YOUR GOAL:
Copy each line of the entries below that contains the string "What".

WORKING DATA:
+-------+
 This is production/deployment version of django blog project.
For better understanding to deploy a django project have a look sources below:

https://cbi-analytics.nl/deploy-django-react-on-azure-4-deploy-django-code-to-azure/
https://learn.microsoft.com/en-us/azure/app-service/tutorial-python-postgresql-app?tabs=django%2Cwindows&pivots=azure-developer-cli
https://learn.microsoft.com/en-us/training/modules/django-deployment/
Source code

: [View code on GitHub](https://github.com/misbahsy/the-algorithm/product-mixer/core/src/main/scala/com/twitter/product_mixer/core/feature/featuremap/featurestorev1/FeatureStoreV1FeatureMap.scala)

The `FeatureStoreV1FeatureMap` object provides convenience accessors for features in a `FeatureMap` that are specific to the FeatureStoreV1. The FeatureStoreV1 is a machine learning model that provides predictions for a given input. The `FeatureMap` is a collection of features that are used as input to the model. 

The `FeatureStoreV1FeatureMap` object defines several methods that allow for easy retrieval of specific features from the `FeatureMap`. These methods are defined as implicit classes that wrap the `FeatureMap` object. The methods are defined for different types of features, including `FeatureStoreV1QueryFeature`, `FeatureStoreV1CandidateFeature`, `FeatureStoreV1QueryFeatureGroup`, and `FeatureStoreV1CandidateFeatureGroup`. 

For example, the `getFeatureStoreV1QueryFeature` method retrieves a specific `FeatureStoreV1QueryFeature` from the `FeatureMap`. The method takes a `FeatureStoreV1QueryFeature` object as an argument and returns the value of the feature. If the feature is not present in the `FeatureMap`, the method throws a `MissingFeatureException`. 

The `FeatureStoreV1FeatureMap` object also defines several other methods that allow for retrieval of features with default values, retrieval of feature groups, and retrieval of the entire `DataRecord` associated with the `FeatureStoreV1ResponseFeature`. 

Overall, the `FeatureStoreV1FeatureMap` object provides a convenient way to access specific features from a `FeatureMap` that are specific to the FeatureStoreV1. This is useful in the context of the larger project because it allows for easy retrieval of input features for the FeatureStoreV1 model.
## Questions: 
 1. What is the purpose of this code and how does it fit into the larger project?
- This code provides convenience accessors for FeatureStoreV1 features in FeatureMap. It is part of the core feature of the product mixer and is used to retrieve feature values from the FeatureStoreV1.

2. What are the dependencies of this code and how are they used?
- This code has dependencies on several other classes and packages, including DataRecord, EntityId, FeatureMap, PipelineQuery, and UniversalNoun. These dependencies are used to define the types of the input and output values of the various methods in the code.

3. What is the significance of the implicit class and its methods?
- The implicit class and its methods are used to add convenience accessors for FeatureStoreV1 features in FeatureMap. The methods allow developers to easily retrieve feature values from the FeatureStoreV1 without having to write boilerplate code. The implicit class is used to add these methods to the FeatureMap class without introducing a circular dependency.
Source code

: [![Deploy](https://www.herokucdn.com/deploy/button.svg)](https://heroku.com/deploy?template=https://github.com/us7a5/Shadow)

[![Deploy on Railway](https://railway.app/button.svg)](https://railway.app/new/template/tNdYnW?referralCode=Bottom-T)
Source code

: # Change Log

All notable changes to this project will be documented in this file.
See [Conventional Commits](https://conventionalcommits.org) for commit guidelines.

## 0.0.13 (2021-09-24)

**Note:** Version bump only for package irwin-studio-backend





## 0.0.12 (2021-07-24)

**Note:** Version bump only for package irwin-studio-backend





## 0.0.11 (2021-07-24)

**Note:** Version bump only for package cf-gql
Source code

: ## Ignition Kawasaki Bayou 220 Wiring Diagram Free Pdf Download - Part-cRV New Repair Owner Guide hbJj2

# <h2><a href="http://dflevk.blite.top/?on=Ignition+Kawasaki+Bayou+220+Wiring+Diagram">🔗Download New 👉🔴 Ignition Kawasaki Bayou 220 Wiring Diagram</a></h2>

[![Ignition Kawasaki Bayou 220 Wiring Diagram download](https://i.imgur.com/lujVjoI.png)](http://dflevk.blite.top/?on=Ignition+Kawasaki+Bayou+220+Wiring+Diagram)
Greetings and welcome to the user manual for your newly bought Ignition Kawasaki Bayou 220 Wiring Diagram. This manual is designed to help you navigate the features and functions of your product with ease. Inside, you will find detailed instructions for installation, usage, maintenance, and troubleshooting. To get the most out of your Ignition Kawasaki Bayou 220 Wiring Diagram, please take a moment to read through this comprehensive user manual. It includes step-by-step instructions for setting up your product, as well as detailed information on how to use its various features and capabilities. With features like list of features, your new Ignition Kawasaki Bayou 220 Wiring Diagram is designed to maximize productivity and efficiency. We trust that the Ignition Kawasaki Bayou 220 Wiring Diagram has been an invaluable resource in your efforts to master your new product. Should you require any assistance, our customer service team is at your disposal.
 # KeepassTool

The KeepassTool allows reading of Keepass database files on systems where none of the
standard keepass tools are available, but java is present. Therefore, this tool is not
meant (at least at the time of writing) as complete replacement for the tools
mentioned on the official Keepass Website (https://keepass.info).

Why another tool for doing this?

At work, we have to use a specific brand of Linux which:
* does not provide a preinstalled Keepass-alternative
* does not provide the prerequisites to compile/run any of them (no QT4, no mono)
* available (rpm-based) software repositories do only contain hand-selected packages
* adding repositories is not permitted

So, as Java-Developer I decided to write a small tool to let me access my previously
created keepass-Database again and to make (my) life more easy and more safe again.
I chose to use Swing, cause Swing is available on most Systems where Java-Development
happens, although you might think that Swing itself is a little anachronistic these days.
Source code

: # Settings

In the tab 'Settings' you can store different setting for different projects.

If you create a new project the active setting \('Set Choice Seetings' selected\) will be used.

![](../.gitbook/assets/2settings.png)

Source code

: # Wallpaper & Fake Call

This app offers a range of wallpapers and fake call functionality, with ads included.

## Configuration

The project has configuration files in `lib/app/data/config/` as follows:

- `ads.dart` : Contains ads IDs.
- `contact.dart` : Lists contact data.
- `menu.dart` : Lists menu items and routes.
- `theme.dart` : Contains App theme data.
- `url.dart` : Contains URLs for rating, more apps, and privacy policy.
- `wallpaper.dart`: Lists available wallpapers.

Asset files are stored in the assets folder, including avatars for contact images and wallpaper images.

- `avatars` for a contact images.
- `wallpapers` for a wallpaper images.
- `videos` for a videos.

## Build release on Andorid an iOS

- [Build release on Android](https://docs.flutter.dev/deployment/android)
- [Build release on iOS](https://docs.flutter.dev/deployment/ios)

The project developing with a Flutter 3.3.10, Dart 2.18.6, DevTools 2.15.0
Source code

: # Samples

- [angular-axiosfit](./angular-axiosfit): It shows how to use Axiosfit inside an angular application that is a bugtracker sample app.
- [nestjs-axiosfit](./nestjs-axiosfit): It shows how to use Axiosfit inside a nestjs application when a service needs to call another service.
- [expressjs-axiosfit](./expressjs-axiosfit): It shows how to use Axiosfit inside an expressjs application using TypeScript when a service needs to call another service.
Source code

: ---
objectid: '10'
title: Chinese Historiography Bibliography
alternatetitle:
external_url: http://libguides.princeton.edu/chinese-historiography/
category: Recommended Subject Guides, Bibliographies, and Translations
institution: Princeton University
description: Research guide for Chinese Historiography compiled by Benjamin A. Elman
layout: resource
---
+-------+
REPLY TO THE EXERCISE:
 1. What is the purpose of this code and how does it fit into the larger project?
2. What are the dependencies of this code and how are they used?
3. What is the significance of the implicit class and its methods?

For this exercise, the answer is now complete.